Records for this task below:

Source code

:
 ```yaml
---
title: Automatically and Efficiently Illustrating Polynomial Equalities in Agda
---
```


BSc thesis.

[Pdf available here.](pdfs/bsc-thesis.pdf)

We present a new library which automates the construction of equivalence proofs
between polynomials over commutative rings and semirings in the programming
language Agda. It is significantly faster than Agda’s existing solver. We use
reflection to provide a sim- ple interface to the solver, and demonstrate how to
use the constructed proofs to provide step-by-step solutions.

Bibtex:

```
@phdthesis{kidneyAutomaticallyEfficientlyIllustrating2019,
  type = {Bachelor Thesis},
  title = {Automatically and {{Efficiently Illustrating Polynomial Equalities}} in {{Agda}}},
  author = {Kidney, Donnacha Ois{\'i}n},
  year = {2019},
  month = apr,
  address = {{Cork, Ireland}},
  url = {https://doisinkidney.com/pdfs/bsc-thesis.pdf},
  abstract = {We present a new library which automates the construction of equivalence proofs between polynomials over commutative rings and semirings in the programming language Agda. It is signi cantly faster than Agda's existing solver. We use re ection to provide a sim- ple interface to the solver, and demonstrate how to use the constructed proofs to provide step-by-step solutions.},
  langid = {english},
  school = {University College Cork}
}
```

End of Records for this task.
Records for this task below:

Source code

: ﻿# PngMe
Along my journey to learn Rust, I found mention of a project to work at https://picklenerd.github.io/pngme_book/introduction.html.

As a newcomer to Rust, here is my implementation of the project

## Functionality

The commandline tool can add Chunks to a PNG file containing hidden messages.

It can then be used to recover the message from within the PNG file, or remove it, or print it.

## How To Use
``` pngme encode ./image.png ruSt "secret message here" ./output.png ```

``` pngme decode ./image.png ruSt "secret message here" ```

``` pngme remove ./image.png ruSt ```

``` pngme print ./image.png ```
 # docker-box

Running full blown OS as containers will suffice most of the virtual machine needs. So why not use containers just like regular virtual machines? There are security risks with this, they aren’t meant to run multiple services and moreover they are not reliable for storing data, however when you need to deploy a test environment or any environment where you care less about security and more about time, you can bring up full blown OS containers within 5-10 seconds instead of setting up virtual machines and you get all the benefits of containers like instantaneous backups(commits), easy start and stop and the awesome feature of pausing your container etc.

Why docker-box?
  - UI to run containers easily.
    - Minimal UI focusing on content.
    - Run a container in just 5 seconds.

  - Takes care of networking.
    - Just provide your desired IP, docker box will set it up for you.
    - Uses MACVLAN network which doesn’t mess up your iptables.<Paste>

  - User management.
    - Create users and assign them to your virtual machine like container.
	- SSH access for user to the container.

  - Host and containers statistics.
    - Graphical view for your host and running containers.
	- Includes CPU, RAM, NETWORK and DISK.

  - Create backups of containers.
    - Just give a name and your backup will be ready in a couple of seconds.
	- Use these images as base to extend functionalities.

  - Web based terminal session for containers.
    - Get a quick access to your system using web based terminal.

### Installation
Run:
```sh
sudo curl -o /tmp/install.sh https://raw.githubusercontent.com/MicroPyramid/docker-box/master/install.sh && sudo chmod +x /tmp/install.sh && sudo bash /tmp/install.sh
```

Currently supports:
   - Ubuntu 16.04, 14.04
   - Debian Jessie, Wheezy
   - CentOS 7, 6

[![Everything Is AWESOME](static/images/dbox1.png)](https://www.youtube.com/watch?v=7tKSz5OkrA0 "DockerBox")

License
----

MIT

End of Records for this task.

## Problem description
A word-for-word copy of the lines above from the one with "pngme encode ./image.png" through the one with "# docker-box", inclusive, is the only output wanted.

## Final answer
``` pngme encode ./image.png ruSt "secret message here" ./output.png ```

``` pngme decode ./image.png ruSt "secret message here" ```

``` pngme remove ./image.png ruSt ```

``` pngme print ./image.png ```
 # docker-box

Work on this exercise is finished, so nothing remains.